The Associated Press is worried that the state of Rhode Island, which until the Racial Reckoning was officially known as “Rhode Island and Providence Plantations,” hasn’t yet blasted the word “Plantations” from every civic building in case somebody takes offense:
A year later, Rhode Island buildings still say ‘Plantations’
By JENNIFER McDERMOTT
November 20, 2021Visitors to the Rhode Island State House, in Providence, R.I., pass by the state seal on the rotunda floor that displays Rhode Island’s full former name, Thursday, Nov. 4, 2021. Voters chose to strip the words “and Providence Plantations” from Rhode Island’s formal name a year ago by approving a statewide referendum that was revived amid the nation’s reckoning with racial injustice following the murder of George Floyd. The phrase remains on walls, doors, floors and rugs.
PROVIDENCE, R.I. (AP) — Rhode Island dropped “Providence Plantations” from its name a year ago, but not from its buildings.
Providence Plantations is written in the script in marble near the State House dome and on bronze plaques in the entryway. The state seal with the full former name is on the rotunda floor, the elevator doors, door numbers and directional signs. It’s even on the rug in front of George Washington’s portrait in the state room.
Voters chose to strip the words “and Providence Plantations” from Rhode Island’s formal name a year ago by approving a statewide referendum, which was revived amid the nation’s reckoning with racial injustice following the murder of George Floyd. The word “Plantations” didn’t specifically refer to a place where slaves labored, but supporters of the measure insisted it elicited such imagery and was offensive.
Providence Plantations was the name of the first European settlement in Rhode Island in 1636. Providence Plantations was founded by the formerly famous great liberal Roger Williams. From Wikipedia.
Thus, Williams founded the first place in modern history where citizenship and religion were separate, providing religious liberty and separation of church and state. This was combined with the principle of majoritarian democracy. …
Williams formed firm friendships and developed deep trust among the Native American tribes, especially the Narragansetts. He was able to keep the peace between the Native Americans and the Colony of Rhode Island and Providence Plantations for nearly 40 years by his constant mediation and negotiation. He twice surrendered himself as a hostage to the Native Americans to guarantee the safe return of a great sachem from a summons to a court: Pessicus in 1645 and Metacom (“King Philip”) in 1671. …
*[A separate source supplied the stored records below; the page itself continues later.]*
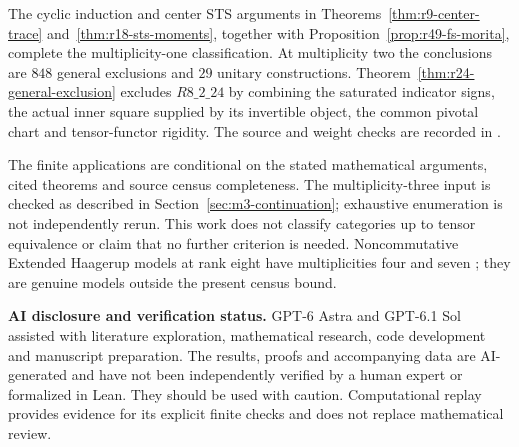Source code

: \documentclass[11pt,reqno]{amsart}
\theoremstyle{definition}
\theoremstyle{remark}
\begin{document}
The cyclic induction and center STS arguments in
Theorems~\ref{thm:r9-center-trace} and~\ref{thm:r18-sts-moments}, together
with Proposition~\ref{prop:r49-fs-morita}, complete the multiplicity-one
classification. At multiplicity two the conclusions are $848$ general
exclusions and $29$ unitary constructions.
Theorem~\ref{thm:r24-general-exclusion} excludes $R8\_2\_24$ by combining
the saturated indicator signs, the actual inner square supplied by its
invertible object, the common pivotal chart and tensor-functor rigidity.
The source and weight checks are recorded in
.

The finite applications are conditional on the stated mathematical
arguments, cited theorems and source census completeness. The multiplicity-three input is checked as described in Section~\ref{sec:m3-continuation}; exhaustive enumeration is not independently rerun. This work does not classify categories up to tensor equivalence or claim that no further criterion is needed. Noncommutative Extended Haagerup models at rank
eight have multiplicities four and seven \cite{EH}; they are genuine
models outside the present census bound.

\par\medskip\noindent\textbf{AI disclosure and verification status.}
GPT-6 Astra and GPT-6.1 Sol assisted with literature exploration,
mathematical research, code development and manuscript preparation.
The results, proofs and accompanying data are AI-generated and have not
been independently verified by a human expert or formalized in Lean.
They should be used with caution. Computational replay provides evidence
for its explicit finite checks and does not replace mathematical review.
\end{document}
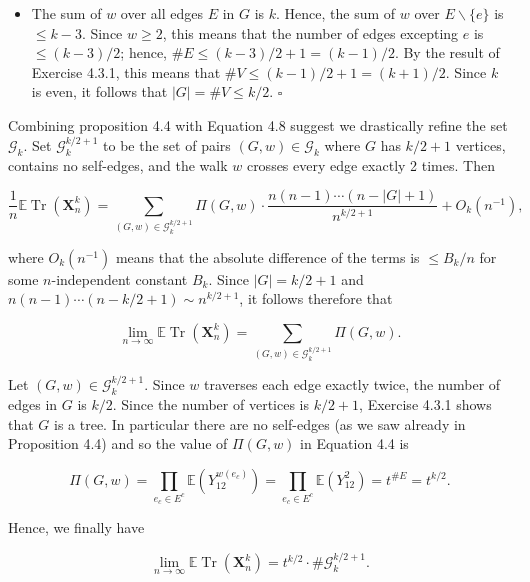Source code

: \documentclass[10pt]{article}
\begin{document}
\begin{itemize}
  \item[(b)] The sum of $w$ over all edges $E$ in $G$ is $k$. Hence, the sum of $w$ over $E \backslash\{e\}$ is $\leq k-3$. Since $w \geq 2$, this means that the number of edges excepting $e$ is $\leq(k-3) / 2$; hence, $\# E \leq(k-3) / 2+1=(k-1) / 2$. By the result of Exercise 4.3.1, this means that $\# V \leq(k-1) / 2+1=(k+1) / 2$. Since $k$ is even, it follows that $|G|=\# V \leq k / 2$. \(\square\)
\end{itemize}

Combining proposition 4.4 with Equation 4.8 suggest we drastically refine the set $\mathcal{G}_{k}$. Set $\mathcal{G}_{k}^{k / 2+1}$ to be the set of pairs $(G, w) \in \mathcal{G}_{k}$ where $G$ has $k / 2+1$ vertices, contains no self-edges, and the walk $w$ crosses every edge exactly 2 times. Then


\begin{equation*}
\frac{1}{n} \mathbb{E} \operatorname{Tr}\left(\mathbf{X}_{n}^{k}\right)=\sum_{(G, w) \in \mathcal{G}_{k}^{k / 2+1}} \Pi(G, w) \cdot \frac{n(n-1) \cdots(n-|G|+1)}{n^{k / 2+1}}+O_{k}\left(n^{-1}\right), \tag{4.9}
\end{equation*}


where $O_{k}\left(n^{-1}\right)$ means that the absolute difference of the terms is $\leq B_{k} / n$ for some $n$-independent constant $B_{k}$. Since $|G|=k / 2+1$ and $n(n-1) \cdots(n-k / 2+1) \sim n^{k / 2+1}$, it follows therefore that

$$
\lim _{n \rightarrow \infty} \mathbb{E} \operatorname{Tr}\left(\mathbf{X}_{n}^{k}\right)=\sum_{(G, w) \in \mathcal{G}_{k}^{k / 2+1}} \Pi(G, w) .
$$

Let $(G, w) \in \mathcal{G}_{k}^{k / 2+1}$. Since $w$ traverses each edge exactly twice, the number of edges in $G$ is $k / 2$. Since the number of vertices is $k / 2+1$, Exercise 4.3.1 shows that $G$ is a tree. In particular there are no self-edges (as we saw already in Proposition 4.4) and so the value of $\Pi(G, w)$ in Equation 4.4 is


\begin{equation*}
\Pi(G, w)=\prod_{e_{c} \in E^{c}} \mathbb{E}\left(Y_{12}^{w\left(e_{c}\right)}\right)=\prod_{e_{c} \in E^{c}} \mathbb{E}\left(Y_{12}^{2}\right)=t^{\# E}=t^{k / 2} . \tag{4.10}
\end{equation*}


Hence, we finally have


\begin{equation*}
\lim _{n \rightarrow \infty} \mathbb{E} \operatorname{Tr}\left(\mathbf{X}_{n}^{k}\right)=t^{k / 2} \cdot \# \mathcal{G}_{k}^{k / 2+1} . \tag{4.11}
\end{equation*}
\end{document}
Williams’ defense of the Native Americans, his accusations that Puritans had reproduced the “evils” of the Anglican Church, and his insistence that England pay the Native Americans for their land all put him at the center of many political debates during his life. He was considered an important historical figure of religious liberty at the time of American independence, and he was a key influence on the thinking of the Founding Fathers.
But Roger Williams was a white man, so now he’s bad.